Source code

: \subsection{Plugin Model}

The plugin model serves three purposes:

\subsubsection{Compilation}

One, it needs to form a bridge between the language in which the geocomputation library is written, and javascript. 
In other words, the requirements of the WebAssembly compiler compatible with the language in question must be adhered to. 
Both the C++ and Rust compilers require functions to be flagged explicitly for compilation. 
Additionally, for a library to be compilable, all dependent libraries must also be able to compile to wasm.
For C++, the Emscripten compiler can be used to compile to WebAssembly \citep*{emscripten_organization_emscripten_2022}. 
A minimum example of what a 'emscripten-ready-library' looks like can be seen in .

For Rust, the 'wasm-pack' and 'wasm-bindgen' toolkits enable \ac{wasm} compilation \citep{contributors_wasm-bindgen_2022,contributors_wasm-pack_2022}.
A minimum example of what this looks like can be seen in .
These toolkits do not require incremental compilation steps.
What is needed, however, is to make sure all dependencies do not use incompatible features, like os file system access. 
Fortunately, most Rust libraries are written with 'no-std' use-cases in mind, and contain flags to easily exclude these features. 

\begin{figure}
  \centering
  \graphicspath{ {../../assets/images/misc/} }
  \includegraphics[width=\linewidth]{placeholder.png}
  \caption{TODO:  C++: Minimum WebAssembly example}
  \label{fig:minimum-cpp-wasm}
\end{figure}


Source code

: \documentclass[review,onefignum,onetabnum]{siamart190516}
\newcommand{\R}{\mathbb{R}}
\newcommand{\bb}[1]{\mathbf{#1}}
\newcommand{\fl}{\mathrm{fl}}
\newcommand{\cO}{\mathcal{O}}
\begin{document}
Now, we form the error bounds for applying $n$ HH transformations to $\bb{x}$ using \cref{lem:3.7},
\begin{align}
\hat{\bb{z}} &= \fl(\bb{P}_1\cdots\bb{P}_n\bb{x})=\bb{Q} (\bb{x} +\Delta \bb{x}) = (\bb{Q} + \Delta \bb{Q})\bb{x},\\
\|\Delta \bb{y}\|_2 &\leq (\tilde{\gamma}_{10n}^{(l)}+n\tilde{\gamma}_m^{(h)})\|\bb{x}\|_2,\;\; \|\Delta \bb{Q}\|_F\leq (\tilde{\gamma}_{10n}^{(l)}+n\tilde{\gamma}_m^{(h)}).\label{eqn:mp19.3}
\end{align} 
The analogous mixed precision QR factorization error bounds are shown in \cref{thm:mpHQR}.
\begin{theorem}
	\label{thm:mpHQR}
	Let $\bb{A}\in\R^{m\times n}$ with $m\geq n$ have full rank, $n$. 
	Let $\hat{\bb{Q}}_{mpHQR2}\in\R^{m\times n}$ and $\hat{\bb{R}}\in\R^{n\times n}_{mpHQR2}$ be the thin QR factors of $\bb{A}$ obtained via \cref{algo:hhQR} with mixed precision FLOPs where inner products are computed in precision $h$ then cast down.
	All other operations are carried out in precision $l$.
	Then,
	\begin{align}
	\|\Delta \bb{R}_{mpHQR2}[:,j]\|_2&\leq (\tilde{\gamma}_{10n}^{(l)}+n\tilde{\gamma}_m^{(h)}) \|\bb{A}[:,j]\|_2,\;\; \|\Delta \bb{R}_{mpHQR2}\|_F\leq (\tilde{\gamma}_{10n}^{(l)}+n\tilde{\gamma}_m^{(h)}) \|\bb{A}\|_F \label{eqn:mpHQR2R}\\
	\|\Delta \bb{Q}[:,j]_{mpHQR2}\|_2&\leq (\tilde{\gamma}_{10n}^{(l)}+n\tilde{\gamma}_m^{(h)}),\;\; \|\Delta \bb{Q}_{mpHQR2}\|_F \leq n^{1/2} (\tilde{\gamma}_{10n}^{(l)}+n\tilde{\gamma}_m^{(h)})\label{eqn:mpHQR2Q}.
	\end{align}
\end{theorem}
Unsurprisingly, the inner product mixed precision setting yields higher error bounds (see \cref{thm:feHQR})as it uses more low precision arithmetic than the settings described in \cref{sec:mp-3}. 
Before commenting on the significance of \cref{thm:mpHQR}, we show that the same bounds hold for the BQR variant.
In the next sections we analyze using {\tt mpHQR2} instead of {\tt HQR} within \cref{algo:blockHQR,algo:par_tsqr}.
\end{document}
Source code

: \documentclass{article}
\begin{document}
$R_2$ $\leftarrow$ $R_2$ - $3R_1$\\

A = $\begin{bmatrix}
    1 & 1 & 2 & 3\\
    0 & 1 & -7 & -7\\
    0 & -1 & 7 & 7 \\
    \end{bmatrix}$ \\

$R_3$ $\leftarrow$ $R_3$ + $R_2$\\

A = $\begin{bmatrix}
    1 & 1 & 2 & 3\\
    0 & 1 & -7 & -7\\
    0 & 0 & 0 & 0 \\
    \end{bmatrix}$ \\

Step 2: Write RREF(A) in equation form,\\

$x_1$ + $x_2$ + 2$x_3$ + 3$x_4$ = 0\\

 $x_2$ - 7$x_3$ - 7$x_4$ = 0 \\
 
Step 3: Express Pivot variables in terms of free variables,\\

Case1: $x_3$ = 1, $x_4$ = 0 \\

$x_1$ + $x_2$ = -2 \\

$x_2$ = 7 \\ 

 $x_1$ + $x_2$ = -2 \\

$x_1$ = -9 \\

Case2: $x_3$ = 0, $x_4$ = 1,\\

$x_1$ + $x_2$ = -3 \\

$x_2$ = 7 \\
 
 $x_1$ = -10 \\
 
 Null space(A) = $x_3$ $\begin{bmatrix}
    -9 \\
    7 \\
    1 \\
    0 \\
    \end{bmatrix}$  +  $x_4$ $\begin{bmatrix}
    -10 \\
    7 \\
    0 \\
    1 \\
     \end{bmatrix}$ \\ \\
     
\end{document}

▸ WHAT IS REQUIRED: Return only the exact lines from the opening of the records through the line that contains "Both the C++", both included.

▸ WRITTEN SOLUTION:
Source code

: \subsection{Plugin Model}

The plugin model serves three purposes:

\subsubsection{Compilation}

One, it needs to form a bridge between the language in which the geocomputation library is written, and javascript. 
In other words, the requirements of the WebAssembly compiler compatible with the language in question must be adhered to. 
Both the C++ and Rust compilers require functions to be flagged explicitly for compilation. 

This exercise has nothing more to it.